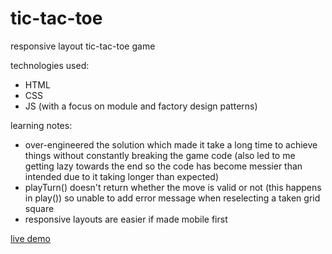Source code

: # tic-tac-toe

responsive layout tic-tac-toe game

technologies used:

- HTML
- CSS
- JS (with a focus on module and factory design patterns)

learning notes:

- over-engineered the solution which made it take a long time to achieve things without constantly breaking the game code (also led to me getting lazy towards the end so the code has become messier than intended due to it taking longer than expected)
- playTurn() doesn't return whether the move is valid or not (this happens in play()) so unable to add error message when reselecting a taken grid square
- responsive layouts are easier if made mobile first

[live demo](https://jochuu.github.io/tic-tac-toe/)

§ **About this task**:
Within this listing, how many lines hold "responsive"? Give the number alone.

§ **Answer section**:
2